**REQUIRED ACTION:**
Please write out exactly the lines of the data below from the line holding "phrase, the choice" through the line holding "temporal, since the", and leave out the rest.

Records excerpted from a collection

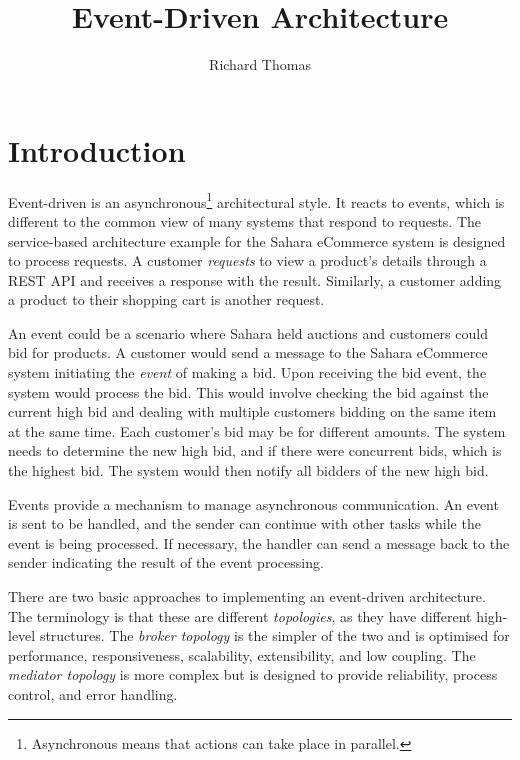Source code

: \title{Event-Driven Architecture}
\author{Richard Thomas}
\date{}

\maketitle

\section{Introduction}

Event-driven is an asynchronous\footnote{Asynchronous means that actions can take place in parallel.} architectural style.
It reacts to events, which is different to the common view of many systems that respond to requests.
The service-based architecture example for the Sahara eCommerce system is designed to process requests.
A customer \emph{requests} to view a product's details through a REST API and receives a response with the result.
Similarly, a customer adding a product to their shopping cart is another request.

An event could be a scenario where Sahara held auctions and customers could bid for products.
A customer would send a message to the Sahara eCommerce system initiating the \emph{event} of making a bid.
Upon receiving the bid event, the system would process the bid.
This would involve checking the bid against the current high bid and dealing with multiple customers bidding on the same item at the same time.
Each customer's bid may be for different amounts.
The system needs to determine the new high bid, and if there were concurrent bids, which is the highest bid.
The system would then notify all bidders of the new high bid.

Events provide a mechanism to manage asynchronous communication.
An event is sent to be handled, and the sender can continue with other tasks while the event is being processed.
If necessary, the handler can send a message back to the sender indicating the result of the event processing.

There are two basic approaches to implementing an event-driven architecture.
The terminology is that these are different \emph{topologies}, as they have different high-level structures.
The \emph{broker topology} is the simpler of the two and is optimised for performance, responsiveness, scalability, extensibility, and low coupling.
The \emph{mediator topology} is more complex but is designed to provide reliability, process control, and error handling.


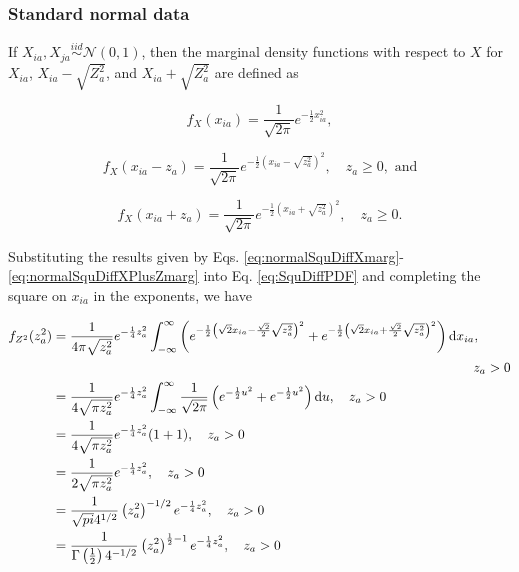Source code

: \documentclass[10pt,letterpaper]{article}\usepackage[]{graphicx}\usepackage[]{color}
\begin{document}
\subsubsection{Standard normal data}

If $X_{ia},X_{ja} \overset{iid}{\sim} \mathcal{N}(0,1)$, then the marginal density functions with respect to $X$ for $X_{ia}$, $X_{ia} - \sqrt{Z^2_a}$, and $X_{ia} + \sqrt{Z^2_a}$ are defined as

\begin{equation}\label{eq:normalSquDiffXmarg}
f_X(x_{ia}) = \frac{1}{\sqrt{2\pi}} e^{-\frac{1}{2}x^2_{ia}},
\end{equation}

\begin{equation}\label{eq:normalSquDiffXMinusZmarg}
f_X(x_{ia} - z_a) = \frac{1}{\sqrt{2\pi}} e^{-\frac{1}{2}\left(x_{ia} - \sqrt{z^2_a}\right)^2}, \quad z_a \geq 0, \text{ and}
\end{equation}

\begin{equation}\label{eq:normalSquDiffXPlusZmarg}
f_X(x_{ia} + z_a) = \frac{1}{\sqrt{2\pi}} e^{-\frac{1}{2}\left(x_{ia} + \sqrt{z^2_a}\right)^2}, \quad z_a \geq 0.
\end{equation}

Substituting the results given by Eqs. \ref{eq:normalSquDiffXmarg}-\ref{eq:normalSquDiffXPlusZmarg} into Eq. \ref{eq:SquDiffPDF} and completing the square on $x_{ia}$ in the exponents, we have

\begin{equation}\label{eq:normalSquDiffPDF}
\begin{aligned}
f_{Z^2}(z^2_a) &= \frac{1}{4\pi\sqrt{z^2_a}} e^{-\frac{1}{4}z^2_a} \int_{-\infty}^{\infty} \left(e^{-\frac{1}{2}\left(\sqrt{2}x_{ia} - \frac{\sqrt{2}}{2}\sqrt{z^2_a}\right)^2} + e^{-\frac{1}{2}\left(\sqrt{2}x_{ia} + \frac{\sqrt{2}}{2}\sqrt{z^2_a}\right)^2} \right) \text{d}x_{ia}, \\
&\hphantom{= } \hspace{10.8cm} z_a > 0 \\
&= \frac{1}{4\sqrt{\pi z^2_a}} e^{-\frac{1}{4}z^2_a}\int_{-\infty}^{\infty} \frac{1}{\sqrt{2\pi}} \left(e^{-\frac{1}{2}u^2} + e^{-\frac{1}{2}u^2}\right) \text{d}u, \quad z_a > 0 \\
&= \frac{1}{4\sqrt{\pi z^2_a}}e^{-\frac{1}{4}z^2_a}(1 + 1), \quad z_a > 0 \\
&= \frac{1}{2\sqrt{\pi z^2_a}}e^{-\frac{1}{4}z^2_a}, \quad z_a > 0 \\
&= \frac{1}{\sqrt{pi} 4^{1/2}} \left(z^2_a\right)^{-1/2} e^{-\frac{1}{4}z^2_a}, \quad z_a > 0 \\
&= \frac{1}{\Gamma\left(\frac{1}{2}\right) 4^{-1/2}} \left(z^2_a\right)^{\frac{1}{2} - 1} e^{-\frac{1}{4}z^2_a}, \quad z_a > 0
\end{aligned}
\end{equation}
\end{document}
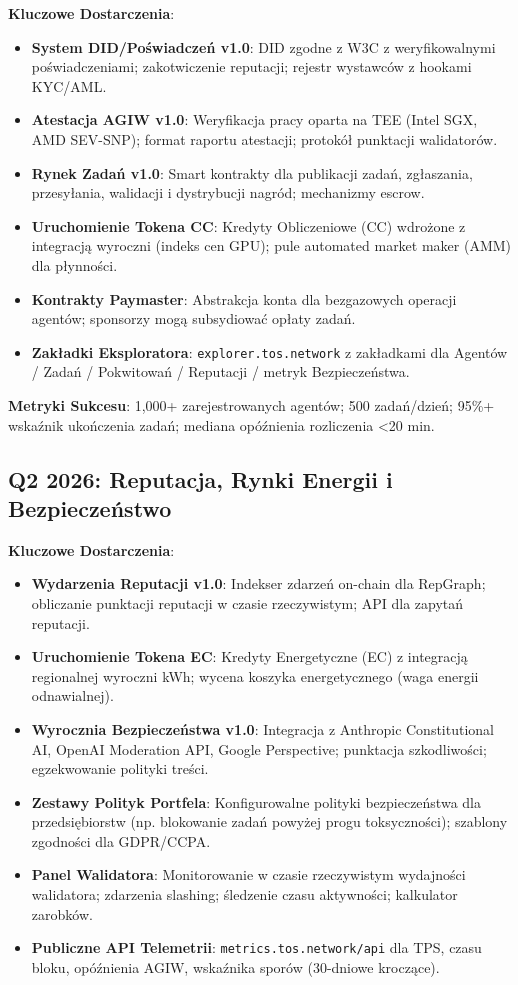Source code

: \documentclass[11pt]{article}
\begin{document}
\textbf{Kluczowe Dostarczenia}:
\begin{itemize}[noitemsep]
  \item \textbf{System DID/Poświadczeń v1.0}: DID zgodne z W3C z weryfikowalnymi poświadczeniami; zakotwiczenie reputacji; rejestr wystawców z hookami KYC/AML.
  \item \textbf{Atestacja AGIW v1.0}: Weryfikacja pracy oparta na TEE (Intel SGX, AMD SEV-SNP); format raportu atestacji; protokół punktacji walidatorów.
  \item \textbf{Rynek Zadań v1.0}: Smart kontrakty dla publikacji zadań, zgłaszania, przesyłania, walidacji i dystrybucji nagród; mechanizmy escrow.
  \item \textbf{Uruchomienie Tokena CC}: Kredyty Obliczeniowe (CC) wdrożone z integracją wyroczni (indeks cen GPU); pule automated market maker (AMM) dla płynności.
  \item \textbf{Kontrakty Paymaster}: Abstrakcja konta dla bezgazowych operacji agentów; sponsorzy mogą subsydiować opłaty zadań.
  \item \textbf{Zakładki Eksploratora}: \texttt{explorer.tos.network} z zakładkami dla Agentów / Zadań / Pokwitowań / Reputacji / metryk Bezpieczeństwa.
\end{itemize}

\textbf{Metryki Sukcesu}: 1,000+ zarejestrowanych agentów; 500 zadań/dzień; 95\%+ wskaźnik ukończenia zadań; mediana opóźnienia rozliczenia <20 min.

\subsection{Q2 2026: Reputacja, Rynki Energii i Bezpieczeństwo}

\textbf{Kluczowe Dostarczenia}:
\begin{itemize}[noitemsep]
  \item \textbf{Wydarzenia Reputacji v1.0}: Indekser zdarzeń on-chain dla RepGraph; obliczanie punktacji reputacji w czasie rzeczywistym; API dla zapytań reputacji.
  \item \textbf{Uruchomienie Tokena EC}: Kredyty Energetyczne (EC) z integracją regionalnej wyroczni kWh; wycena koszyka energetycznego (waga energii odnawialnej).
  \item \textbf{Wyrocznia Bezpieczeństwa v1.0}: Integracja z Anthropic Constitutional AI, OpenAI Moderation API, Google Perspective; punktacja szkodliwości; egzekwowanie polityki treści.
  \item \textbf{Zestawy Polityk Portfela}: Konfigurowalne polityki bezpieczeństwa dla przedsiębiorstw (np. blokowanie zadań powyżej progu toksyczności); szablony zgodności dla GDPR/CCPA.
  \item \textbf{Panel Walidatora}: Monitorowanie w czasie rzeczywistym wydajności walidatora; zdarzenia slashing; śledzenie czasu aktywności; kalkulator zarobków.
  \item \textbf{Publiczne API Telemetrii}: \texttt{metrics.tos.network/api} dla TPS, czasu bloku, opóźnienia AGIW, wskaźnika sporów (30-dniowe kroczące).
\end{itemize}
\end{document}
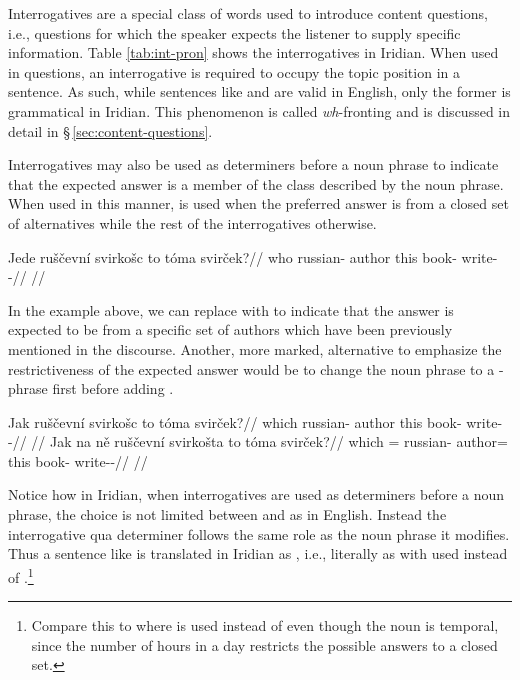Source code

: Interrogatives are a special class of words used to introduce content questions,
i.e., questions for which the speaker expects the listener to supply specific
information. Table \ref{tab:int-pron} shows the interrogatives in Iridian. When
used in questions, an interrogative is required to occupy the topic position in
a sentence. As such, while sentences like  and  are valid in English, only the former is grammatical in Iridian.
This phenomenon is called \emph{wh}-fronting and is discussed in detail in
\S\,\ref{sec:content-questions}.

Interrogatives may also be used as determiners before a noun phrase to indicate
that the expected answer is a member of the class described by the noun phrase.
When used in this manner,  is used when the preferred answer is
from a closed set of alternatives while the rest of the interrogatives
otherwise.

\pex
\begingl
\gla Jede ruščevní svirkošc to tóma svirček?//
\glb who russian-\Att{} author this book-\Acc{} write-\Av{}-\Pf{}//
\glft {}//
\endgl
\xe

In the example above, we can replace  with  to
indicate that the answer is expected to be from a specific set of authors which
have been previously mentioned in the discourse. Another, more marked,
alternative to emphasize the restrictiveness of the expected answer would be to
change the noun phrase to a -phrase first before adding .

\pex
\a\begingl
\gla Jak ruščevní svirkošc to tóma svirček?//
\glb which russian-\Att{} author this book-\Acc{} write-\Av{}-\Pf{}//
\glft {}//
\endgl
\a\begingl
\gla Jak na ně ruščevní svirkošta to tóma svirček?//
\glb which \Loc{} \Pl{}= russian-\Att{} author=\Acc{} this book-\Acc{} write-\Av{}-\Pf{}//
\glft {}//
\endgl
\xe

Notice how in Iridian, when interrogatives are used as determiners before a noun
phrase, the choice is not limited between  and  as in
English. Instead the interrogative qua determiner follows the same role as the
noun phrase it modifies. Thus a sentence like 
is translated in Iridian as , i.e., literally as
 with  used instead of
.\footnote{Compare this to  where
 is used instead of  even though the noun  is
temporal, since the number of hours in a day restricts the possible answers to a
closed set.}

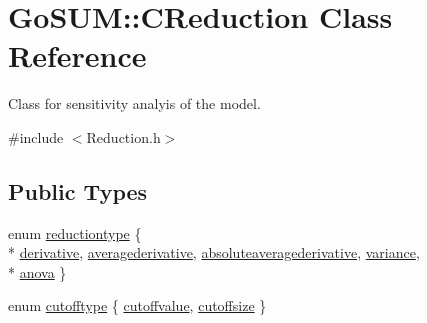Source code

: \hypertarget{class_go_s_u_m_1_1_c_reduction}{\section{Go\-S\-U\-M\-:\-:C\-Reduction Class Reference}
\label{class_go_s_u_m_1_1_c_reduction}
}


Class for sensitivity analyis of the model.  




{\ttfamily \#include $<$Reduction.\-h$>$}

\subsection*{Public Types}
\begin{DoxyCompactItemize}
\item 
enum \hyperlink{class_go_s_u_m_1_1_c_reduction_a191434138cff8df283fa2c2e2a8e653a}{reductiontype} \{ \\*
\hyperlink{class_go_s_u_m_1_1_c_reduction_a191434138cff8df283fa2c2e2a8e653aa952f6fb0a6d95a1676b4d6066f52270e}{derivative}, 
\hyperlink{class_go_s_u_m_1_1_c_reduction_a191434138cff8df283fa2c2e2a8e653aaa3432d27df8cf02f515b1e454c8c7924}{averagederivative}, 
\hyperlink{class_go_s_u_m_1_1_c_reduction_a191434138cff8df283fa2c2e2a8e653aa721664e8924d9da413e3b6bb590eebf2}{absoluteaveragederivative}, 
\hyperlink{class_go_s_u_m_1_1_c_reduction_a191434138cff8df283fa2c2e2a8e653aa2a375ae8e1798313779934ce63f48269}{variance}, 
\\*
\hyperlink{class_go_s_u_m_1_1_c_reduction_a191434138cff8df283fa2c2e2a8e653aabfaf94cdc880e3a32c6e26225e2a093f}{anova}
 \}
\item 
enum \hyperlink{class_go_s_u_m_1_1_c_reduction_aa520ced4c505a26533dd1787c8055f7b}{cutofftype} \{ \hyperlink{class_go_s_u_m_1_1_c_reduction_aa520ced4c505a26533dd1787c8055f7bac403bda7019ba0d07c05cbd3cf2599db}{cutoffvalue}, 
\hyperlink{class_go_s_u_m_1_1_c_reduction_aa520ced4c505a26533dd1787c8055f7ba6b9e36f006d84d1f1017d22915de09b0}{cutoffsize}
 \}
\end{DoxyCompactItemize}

**ANSWER FOR THE TASK:**
phrase, the choice is not limited between  and  as in
English. Instead the interrogative qua determiner follows the same role as the
noun phrase it modifies. Thus a sentence like 
is translated in Iridian as , i.e., literally as
 with  used instead of
.\footnote{Compare this to  where
 is used instead of  even though the noun  is
temporal, since the number of hours in a day restricts the possible answers to a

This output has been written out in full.